Even if she was emotional, she could be forgiven. Mitchell O'Connor is five months into her first Cabinet post as Minister for Jobs, Enterprise and Innovation. Not only were some of her Fine Gael colleagues surprised that she got the job in the first place, she has since faced headlines questioning whether she is up to task in one of the most important government departments post-Brexit.
Her Budget proposals to allow high-earning returning emigrants pay less tax to entice them home was leaked to the media, then promptly torpedoed by Taoiseach Enda Kenny. He said it was "unfair". Last Wednesday night she reportedly had "strips torn off her" at the Fine Gael parliamentary party meeting by TDs baying for more jobs in their regions. She is unphased. "Water off a duck's back," she says at one point.
It is Friday after 4pm. The minister is at her office on Kildare Street. She is friendly, warm and self-effacing. She says she prefers to sit at the big office table strewn with files rather than behind the ministerial desk. She insists that people call her Mary. Being called minister was "one of the things I found really hard on becoming a minister".
There is something about Mary that makes her an easy target. On her first day in Leinster House, she mistakenly drove on to the plinth and down the steps in full public view and later Independent TD Mick Wallace was caught on mic saying to his fellow male Independents: "Miss Piggy has toned it down today." Wallace was suitably mortified and apologised.
Mitchell O'Connor actually seems as tough as the hardened polish on her perfectly manicured fingernails - and you're probably talking Shellac, the type that can only be removed with 100pc acetone.
Political commentators called the Taoiseach's put-down of her proposal a hard and humiliating "political lesson". She shrugs it off. "A hard political lesson?

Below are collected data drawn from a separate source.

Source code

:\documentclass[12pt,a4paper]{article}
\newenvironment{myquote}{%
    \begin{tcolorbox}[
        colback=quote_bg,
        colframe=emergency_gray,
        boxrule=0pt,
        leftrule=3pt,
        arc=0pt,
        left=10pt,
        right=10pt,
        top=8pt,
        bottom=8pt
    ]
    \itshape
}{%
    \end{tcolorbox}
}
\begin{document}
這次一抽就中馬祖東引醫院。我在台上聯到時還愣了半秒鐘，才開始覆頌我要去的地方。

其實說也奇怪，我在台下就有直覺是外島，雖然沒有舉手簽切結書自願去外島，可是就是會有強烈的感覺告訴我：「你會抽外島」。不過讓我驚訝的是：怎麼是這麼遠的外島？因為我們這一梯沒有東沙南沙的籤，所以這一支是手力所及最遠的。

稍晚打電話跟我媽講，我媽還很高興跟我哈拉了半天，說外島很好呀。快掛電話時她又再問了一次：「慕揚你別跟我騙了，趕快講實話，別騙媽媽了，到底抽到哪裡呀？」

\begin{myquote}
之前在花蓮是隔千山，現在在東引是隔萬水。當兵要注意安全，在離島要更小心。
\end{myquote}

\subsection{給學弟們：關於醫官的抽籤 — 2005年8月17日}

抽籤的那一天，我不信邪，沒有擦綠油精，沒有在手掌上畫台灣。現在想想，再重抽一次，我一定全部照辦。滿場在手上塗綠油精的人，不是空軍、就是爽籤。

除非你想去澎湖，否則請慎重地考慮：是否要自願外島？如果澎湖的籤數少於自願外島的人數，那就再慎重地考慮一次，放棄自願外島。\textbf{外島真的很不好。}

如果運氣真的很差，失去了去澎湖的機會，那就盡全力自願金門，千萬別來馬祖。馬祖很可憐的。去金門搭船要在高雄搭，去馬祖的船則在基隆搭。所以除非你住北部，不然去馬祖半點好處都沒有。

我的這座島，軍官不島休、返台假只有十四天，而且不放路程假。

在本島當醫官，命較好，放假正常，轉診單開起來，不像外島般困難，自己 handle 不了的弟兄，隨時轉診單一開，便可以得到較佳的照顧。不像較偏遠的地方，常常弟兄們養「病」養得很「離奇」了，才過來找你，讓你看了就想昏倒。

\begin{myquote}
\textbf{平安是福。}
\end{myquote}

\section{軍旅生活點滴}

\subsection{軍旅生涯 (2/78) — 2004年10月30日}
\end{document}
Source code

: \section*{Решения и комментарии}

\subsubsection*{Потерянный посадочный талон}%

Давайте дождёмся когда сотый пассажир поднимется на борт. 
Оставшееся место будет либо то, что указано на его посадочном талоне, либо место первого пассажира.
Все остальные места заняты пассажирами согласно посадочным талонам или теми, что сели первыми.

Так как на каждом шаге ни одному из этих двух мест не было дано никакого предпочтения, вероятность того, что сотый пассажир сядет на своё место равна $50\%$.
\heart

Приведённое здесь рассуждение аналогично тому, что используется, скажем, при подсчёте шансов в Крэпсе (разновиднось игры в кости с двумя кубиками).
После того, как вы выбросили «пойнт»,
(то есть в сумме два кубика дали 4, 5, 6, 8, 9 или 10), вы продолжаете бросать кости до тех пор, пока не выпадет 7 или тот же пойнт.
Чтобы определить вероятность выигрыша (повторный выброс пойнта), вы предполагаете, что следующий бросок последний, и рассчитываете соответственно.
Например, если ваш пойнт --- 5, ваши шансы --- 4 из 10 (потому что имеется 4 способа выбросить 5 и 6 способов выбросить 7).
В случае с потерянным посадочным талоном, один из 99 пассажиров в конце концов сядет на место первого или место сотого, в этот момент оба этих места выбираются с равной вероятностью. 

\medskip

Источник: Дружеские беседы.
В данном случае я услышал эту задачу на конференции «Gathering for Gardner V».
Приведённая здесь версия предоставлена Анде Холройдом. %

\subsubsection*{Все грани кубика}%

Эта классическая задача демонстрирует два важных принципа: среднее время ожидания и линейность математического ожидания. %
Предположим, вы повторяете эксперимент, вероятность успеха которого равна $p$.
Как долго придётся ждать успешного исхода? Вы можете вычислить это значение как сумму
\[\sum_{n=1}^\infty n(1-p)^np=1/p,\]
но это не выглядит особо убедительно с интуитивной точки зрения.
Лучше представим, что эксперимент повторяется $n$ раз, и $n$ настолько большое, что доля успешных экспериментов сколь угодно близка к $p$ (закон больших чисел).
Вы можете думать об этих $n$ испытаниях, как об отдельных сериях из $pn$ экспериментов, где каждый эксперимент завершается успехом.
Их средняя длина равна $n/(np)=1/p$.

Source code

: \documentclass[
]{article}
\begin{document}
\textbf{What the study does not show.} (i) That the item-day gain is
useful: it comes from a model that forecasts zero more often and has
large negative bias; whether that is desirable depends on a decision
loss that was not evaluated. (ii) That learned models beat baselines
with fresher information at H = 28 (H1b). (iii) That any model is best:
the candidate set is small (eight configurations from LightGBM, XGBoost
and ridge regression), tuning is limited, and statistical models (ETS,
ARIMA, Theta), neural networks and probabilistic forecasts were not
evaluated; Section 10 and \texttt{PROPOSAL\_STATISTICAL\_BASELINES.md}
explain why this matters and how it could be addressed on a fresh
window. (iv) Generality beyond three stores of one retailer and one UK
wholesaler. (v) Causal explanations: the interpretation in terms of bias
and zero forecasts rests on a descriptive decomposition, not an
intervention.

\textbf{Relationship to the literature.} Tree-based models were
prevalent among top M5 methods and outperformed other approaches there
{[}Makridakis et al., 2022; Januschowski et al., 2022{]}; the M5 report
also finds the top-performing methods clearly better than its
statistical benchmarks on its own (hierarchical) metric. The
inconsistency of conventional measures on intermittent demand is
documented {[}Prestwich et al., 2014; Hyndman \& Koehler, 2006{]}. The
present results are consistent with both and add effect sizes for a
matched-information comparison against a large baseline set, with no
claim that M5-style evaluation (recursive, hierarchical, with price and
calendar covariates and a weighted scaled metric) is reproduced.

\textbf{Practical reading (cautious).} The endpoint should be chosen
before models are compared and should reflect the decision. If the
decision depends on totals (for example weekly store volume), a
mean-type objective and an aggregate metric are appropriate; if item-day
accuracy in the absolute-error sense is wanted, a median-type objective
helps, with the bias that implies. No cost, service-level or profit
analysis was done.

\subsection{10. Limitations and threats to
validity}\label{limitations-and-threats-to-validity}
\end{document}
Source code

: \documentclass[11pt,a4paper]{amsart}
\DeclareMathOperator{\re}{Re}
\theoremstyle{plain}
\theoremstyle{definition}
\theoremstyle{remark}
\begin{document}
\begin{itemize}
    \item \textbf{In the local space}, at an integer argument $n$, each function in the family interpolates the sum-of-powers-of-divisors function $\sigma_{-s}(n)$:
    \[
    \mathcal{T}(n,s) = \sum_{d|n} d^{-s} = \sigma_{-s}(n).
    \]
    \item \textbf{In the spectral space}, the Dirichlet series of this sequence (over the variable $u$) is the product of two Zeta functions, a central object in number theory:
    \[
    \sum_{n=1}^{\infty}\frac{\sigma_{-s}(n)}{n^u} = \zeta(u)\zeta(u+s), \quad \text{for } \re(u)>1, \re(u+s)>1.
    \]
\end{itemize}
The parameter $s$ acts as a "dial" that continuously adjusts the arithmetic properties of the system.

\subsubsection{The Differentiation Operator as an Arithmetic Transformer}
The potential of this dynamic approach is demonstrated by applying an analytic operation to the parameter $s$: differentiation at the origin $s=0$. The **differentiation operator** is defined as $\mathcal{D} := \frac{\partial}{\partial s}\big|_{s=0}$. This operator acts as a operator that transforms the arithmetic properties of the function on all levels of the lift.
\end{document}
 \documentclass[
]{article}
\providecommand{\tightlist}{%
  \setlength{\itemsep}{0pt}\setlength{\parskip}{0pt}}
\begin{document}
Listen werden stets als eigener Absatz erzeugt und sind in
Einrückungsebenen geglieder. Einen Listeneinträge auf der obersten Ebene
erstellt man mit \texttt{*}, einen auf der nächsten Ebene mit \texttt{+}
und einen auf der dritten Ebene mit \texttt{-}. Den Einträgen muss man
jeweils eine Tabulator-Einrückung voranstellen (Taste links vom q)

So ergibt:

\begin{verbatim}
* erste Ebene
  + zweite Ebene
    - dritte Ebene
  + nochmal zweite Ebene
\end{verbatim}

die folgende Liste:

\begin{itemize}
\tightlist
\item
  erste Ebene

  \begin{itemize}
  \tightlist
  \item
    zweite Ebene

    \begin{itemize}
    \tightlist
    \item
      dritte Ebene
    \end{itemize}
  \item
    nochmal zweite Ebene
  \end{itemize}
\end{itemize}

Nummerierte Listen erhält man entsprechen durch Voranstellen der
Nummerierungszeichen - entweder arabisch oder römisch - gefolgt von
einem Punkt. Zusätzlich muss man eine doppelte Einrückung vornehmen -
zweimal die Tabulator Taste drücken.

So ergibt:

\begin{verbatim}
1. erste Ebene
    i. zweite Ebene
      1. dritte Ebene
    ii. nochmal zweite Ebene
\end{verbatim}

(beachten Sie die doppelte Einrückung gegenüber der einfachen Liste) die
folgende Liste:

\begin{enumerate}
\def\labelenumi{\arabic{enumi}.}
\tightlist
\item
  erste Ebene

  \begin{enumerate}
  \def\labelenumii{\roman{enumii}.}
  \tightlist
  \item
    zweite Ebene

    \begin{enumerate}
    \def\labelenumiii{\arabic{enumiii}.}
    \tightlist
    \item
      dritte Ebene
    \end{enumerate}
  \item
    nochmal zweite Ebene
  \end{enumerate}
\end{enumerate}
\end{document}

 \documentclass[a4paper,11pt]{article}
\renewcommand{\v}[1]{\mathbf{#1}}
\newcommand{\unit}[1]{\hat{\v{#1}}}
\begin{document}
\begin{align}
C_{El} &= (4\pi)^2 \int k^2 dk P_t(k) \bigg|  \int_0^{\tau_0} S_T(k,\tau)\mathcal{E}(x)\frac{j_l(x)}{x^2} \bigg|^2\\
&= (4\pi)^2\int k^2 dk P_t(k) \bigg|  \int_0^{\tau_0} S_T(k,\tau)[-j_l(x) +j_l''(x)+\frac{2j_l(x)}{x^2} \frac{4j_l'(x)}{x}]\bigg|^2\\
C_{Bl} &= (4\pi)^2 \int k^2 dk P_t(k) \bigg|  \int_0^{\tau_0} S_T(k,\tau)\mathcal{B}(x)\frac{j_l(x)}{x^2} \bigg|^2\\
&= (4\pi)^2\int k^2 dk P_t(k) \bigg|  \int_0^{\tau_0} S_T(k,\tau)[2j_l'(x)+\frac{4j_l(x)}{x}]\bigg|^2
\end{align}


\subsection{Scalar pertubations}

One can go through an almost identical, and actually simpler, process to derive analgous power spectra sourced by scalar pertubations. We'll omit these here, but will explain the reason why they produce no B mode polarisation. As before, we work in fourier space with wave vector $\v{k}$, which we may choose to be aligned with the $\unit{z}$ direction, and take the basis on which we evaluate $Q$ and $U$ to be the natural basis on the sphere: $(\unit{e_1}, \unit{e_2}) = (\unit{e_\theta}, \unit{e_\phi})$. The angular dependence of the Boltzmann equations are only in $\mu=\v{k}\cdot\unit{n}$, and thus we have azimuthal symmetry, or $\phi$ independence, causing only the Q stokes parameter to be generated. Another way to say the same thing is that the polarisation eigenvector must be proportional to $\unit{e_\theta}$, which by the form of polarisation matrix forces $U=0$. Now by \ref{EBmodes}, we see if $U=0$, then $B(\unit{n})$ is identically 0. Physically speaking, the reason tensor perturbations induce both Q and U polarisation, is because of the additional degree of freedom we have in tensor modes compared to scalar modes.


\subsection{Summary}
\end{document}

Listen," she says, squaring up. "I've had plenty of lessons through my life and I'm sure I've a lot more to learn. I am still focused and my aim is to make sure that we drive down unemployment. I don't care what anyone says about me. That is my priority."
She says the tax incentive wasn't "100pc" her idea but doesn't say whose it was: "It was there in 2015. We would have had a submission and I would have gone through it."
She says she plans to revisit the idea for 2018. Does she agree with the Taoiseach that it would be inequitable? "Well, no. I absolutely believe that we need our emigrants back." By reducing their tax? "I'm absolutely willing to look now at a new scheme for the 2018 Budget."
As for the parliamentary party meeting, Leo Varadkar, Minister for Social Protection, reportedly gave "a polished power point presentation" while she read from her mobile phone, and tried three times to leave the meeting.
Mitchell O'Connor doesn't rise to it, except to say that she "read one piece from my phone when I was asked specifically 'where are the advance factories for 2017'", and says she was trying to leave the meeting for an appointment with a Chinese company that employs 100 people in Ireland. "As you know, by arriving late at a Chinese function, you are insulting the company."
Were they tearing strips off her: "They were making points about their constituencies, they wanted more IDA jobs. I also want more IDA jobs, but I also want Enterprise Ireland jobs, I want the local enterprise offices and I want these Regional Action Plans implemented."
Which brings her back to those jobs she wants to talk about. She sings the praises of the 186,000 IDA-supported jobs and the 194,000 supported by Enterprise Ireland.
Do people underestimate her? She doesn't answer for a minute and then she says: "You know what? Let's see what I deliver." Then: "I will absolutely. That's what I've always done throughout my career. In anything I've ever tried to do, whether it was rearing my children, whether it was teaching, becoming a principal as a young teacher in Co Meath, principal of one of the largest schools in south Dublin, becoming a TD. I brought a second [Fine Gael] member of the Oireachtas in with me and I am appointed a minister and I will make sure that I will deliver jobs for the people that haven't got jobs, and for the people that are coming through our schools, and that there will be very good sustainable jobs there."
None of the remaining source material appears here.